Are you meaning the concentration gradient idea of applying enough extracellular ATP to have it flow into the cell? I'm afraid that's not workable because before you reach a high enough extracellular concentration of ATP to do that you reach cytotoxic signaling levels of ATP that destroy the cell.

This is actually described in the first reference (2015) that I cited above, which is titled:

ATP-induced cellular stress and mitochondrial toxicity in cells expressing purinergic P2X7 receptor

(It would be somewhat interesting if they did inadvertently use such a large amount of ATP because that would mean the normalization that occurred with the nano-needle would be due to the apoptosis of some number or subset of cells.)
 

anni66

mum to ME daughter
Messages
563
Location
scotland
Thank you Murph, it's amazing, the female control is so low, almost as low as ME Males!!!
Could it be an explanation about the higher prevalence of the disease in women??
Why would you want lots of AMP - would this not only emphasis a dysbiosis in energy metabolism.

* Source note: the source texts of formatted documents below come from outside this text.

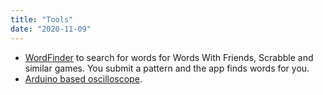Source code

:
 ```yaml
---
title: "Tools"
date: "2020-11-09"
---
```


- [WordFinder](https://dilawars.me/wordfinder) to search for words for Words With Friends, Scrabble and similar games. You submit a pattern and the app finds words for you.
- [Arduino based oscilloscope](https://github.com/dilawar/SerialScope).
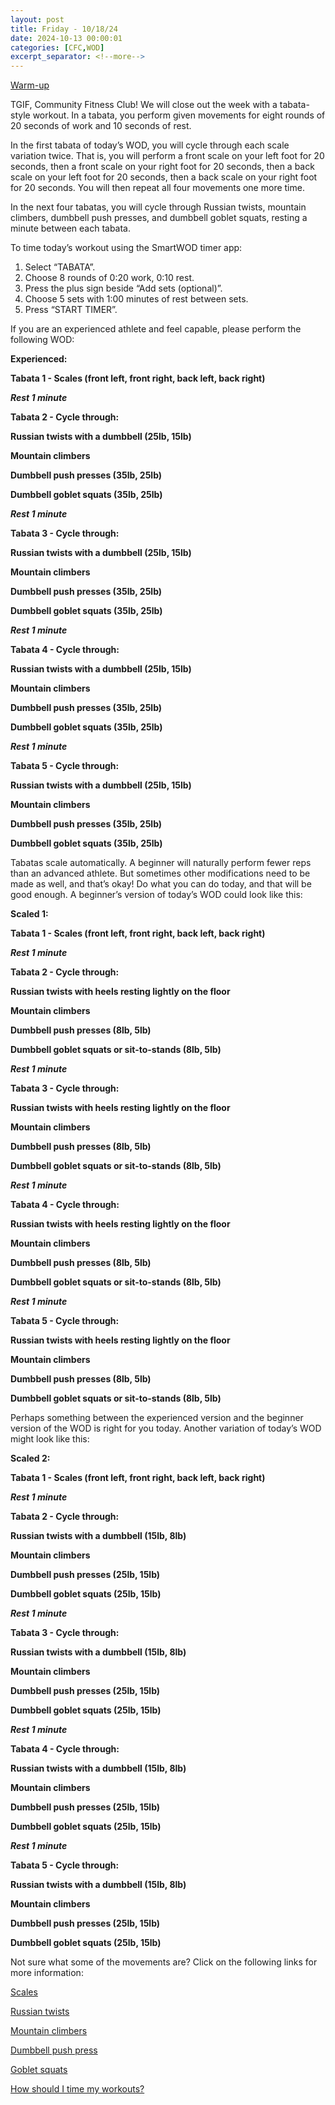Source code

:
```yaml
---
layout: post
title: Friday - 10/18/24
date: 2024-10-13 00:00:01
categories: [CFC,WOD]
excerpt_separator: <!--more-->
---
```


[Warm-up](https://communityfitnessclub.wixsite.com/website/post/basic-full-body-warm-up)

TGIF, Community Fitness Club! We will close out the week with a tabata-style workout. In a tabata, you perform given movements for eight rounds of 20 seconds of work and 10 seconds of rest.

In the first tabata of today’s WOD, you will cycle through each scale variation twice. That is, you will perform a front scale on your left foot for 20 seconds, then a front scale on your right foot for 20 seconds, then a back scale on your left foot for 20 seconds, then a back scale on your right foot for 20 seconds. You will then repeat all four movements one more time.

In the next four tabatas, you will cycle through Russian twists, mountain climbers, dumbbell push presses, and dumbbell goblet squats, resting a minute between each tabata.

To time today’s workout using the SmartWOD timer app:
1. Select “TABATA”.
2. Choose 8 rounds of 0:20 work, 0:10 rest.
3. Press the plus sign beside “Add sets (optional)”.
4. Choose 5 sets with 1:00 minutes of rest between sets.
5. Press “START TIMER”.

If you are an experienced athlete and feel capable, please perform the following WOD:

**Experienced:**

**Tabata 1 - Scales (front left, front right, back left, back right)**

***Rest 1 minute***

**Tabata 2 - Cycle through:**

**Russian twists with a dumbbell (25lb, 15lb)**

**Mountain climbers**

**Dumbbell push presses (35lb, 25lb)**

**Dumbbell goblet squats (35lb, 25lb)**

***Rest 1 minute***

**Tabata 3 - Cycle through:**

**Russian twists with a dumbbell (25lb, 15lb)**

**Mountain climbers**

**Dumbbell push presses (35lb, 25lb)**

**Dumbbell goblet squats (35lb, 25lb)**

***Rest 1 minute***

**Tabata 4 - Cycle through:**

**Russian twists with a dumbbell (25lb, 15lb)**

**Mountain climbers**

**Dumbbell push presses (35lb, 25lb)**

**Dumbbell goblet squats (35lb, 25lb)**

***Rest 1 minute***

**Tabata 5 - Cycle through:**

**Russian twists with a dumbbell (25lb, 15lb)**

**Mountain climbers**

**Dumbbell push presses (35lb, 25lb)**

**Dumbbell goblet squats (35lb, 25lb)**
<!--more-->

Tabatas scale automatically. A beginner will naturally perform fewer reps than an advanced athlete. But sometimes other modifications need to be made as well, and that’s okay! Do what you can do today, and that will be good enough. A beginner’s version of today’s WOD could look like this:

**Scaled 1:**

**Tabata 1 - Scales (front left, front right, back left, back right)**

***Rest 1 minute***

**Tabata 2 - Cycle through:**

**Russian twists with heels resting lightly on the floor**

**Mountain climbers**

**Dumbbell push presses (8lb, 5lb)**

**Dumbbell goblet squats or sit-to-stands (8lb, 5lb)**

***Rest 1 minute***

**Tabata 3 - Cycle through:**

**Russian twists with heels resting lightly on the floor**

**Mountain climbers**

**Dumbbell push presses (8lb, 5lb)**

**Dumbbell goblet squats or sit-to-stands (8lb, 5lb)**

***Rest 1 minute***

**Tabata 4 - Cycle through:**

**Russian twists with heels resting lightly on the floor**

**Mountain climbers**

**Dumbbell push presses (8lb, 5lb)**

**Dumbbell goblet squats or sit-to-stands (8lb, 5lb)**

***Rest 1 minute***

**Tabata 5 - Cycle through:**

**Russian twists with heels resting lightly on the floor**

**Mountain climbers**

**Dumbbell push presses (8lb, 5lb)**

**Dumbbell goblet squats or sit-to-stands (8lb, 5lb)**

Perhaps something between the experienced version and the beginner version of the WOD is right for you today. Another variation of today’s WOD might look like this:

**Scaled 2:**

**Tabata 1 - Scales (front left, front right, back left, back right)**

***Rest 1 minute***

**Tabata 2 - Cycle through:**

**Russian twists with a dumbbell (15lb, 8lb)**

**Mountain climbers**

**Dumbbell push presses (25lb, 15lb)**

**Dumbbell goblet squats (25lb, 15lb)**

***Rest 1 minute***

**Tabata 3 - Cycle through:**

**Russian twists with a dumbbell (15lb, 8lb)**

**Mountain climbers**

**Dumbbell push presses (25lb, 15lb)**

**Dumbbell goblet squats (25lb, 15lb)**

***Rest 1 minute***

**Tabata 4 - Cycle through:**

**Russian twists with a dumbbell (15lb, 8lb)**

**Mountain climbers**

**Dumbbell push presses (25lb, 15lb)**

**Dumbbell goblet squats (25lb, 15lb)**

***Rest 1 minute***

**Tabata 5 - Cycle through:**

**Russian twists with a dumbbell (15lb, 8lb)**

**Mountain climbers**

**Dumbbell push presses (25lb, 15lb)**

**Dumbbell goblet squats (25lb, 15lb)**

Not sure what some of the movements are? Click on the following links for more information:

[Scales](https://communityfitnessclub.wixsite.com/website/post/scales)

[Russian twists](https://communityfitnessclub.wixsite.com/website/post/russian-twists)

[Mountain climbers](https://www.youtube.com/watch?v=nmwgirgXLYM)

[Dumbbell push press](https://communityfitnessclub.wixsite.com/website/post/dumbbell-push-press)

[Goblet squats](https://communityfitnessclub.wixsite.com/website/post/goblet-squats)

[How should I time my workouts?](https://communityfitnessclub.wixsite.com/website/post/how-should-i-time-my-workouts)
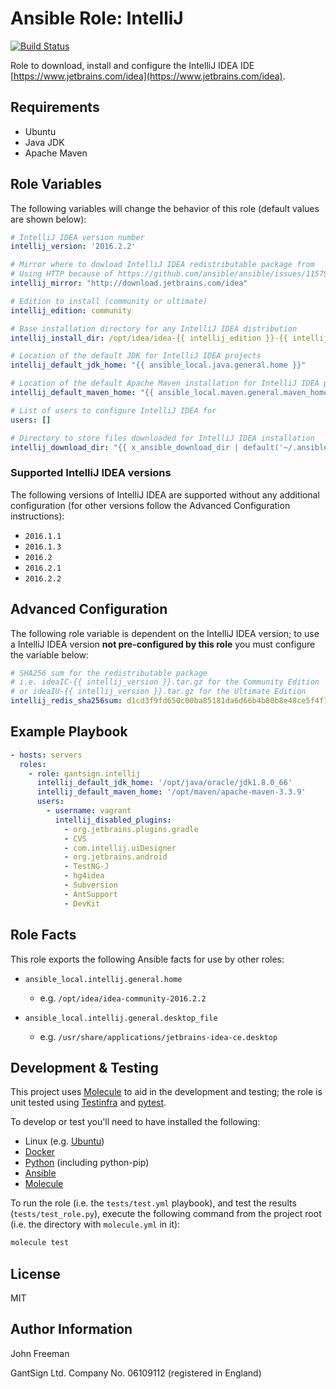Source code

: Ansible Role: IntelliJ
======================

[![Build Status](https://travis-ci.org/gantsign/ansible-role-intellij.svg?branch=master)](https://travis-ci.org/gantsign/ansible-role-intellij)

Role to download, install and configure the IntelliJ IDEA IDE
[https://www.jetbrains.com/idea](https://www.jetbrains.com/idea).

Requirements
------------

* Ubuntu
* Java JDK
* Apache Maven

Role Variables
--------------

The following variables will change the behavior of this role (default values
are shown below):

```yaml
# IntelliJ IDEA version number
intellij_version: '2016.2.2'

# Mirror where to dowload IntelliJ IDEA redistributable package from
# Using HTTP because of https://github.com/ansible/ansible/issues/11579
intellij_mirror: "http://download.jetbrains.com/idea"

# Edition to install (community or ultimate)
intellij_edition: community

# Base installation directory for any IntelliJ IDEA distribution
intellij_install_dir: /opt/idea/idea-{{ intellij_edition }}-{{ intellij_version }}

# Location of the default JDK for IntelliJ IDEA projects
intellij_default_jdk_home: "{{ ansible_local.java.general.home }}"

# Location of the default Apache Maven installation for IntelliJ IDEA projects
intellij_default_maven_home: "{{ ansible_local.maven.general.maven_home }}"

# List of users to configure IntelliJ IDEA for
users: []

# Directory to store files downloaded for IntelliJ IDEA installation
intellij_download_dir: "{{ x_ansible_download_dir | default('~/.ansible/tmp/downloads') }}"
```

### Supported IntelliJ IDEA versions

The following versions of IntelliJ IDEA are supported without any additional
configuration (for other versions follow the Advanced Configuration
instructions):

* `2016.1.1`
* `2016.1.3`
* `2016.2`
* `2016.2.1`
* `2016.2.2`

Advanced Configuration
----------------------

The following role variable is dependent on the IntelliJ IDEA version; to use a
IntelliJ IDEA version **not pre-configured by this role** you must configure the
variable below:

```yaml
# SHA256 sum for the redistributable package
# i.e. ideaIC-{{ intellij_version }}.tar.gz for the Community Edition
# or ideaIU-{{ intellij_version }}.tar.gz for the Ultimate Edition
intellij_redis_sha256sum: d1cd3f9fd650c00ba85181da6d66b4b80b8e48ce5f4f15b5f4dc67453e96a179
```

Example Playbook
----------------

```yaml
- hosts: servers
  roles:
    - role: gantsign.intellij
      intellij_default_jdk_home: '/opt/java/oracle/jdk1.8.0_66'
      intellij_default_maven_home: '/opt/maven/apache-maven-3.3.9'
      users:
        - username: vagrant
          intellij_disabled_plugins:
            - org.jetbrains.plugins.gradle
            - CVS
            - com.intellij.uiDesigner
            - org.jetbrains.android
            - TestNG-J
            - hg4idea
            - Subversion
            - AntSupport
            - DevKit
```

Role Facts
----------

This role exports the following Ansible facts for use by other roles:


* `ansible_local.intellij.general.home`

    * e.g. `/opt/idea/idea-community-2016.2.2`
    
* `ansible_local.intellij.general.desktop_file`

    * e.g. `/usr/share/applications/jetbrains-idea-ce.desktop`

Development & Testing
---------------------

This project uses [Molecule](http://molecule.readthedocs.io/) to aid in the
development and testing; the role is unit tested using
[Testinfra](http://testinfra.readthedocs.io/) and
[pytest](http://docs.pytest.org/).

To develop or test you'll need to have installed the following:
* Linux (e.g. [Ubuntu](http://www.ubuntu.com/))
* [Docker](https://www.docker.com/)
* [Python](https://www.python.org/) (including python-pip)
* [Ansible](https://www.ansible.com/)
* [Molecule](http://molecule.readthedocs.io/)

To run the role (i.e. the `tests/test.yml` playbook), and test the results
(`tests/test_role.py`), execute the following command from the project root
(i.e. the directory with `molecule.yml` in it):

```bash
molecule test
```

License
-------

MIT

Author Information
------------------

John Freeman

GantSign Ltd.
Company No. 06109112 (registered in England)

The preferred route for recycling is ATP-ADP-ATP ( ie not AMP) - lots of AMP would suggest that there is a lack of balance ( too much ADP- ie ATP is not being recycled quickly enough) AMP is not easily converted ( it's suggested most is lost in urine- which in essence reduces ATP)- I don't know what the energetics would be for this process
 

dreampop

Senior Member
Messages
296
Are you meaning the concentration gradient idea of applying enough extracellular ATP to have it flow into the cell? I'm afraid that's not workable because before you reach a high enough extracellular concentration of ATP to do that you reach cytotoxic signaling levels of ATP that destroy the cell.

This is actually described in the first reference (2015) that I cited above, which is titled:

ATP-induced cellular stress and mitochondrial toxicity in cells expressing purinergic P2X7 receptor

(It would be somewhat interesting if they did inadvertently use such a large amount of ATP because that would mean the normalization that occurred with the nano-needle would be due to the apoptosis of some number or subset of cells.)

That would be interesting and probably good for Ron to know for future experiments. @Janet Dafoe (Rose49)

If it didn't destroy the cell and normalized impedance and suramin also normalized impedance, that's a real enigma. Perhaps an unknown ligand interacts with P2X receptors? It seems unlikely.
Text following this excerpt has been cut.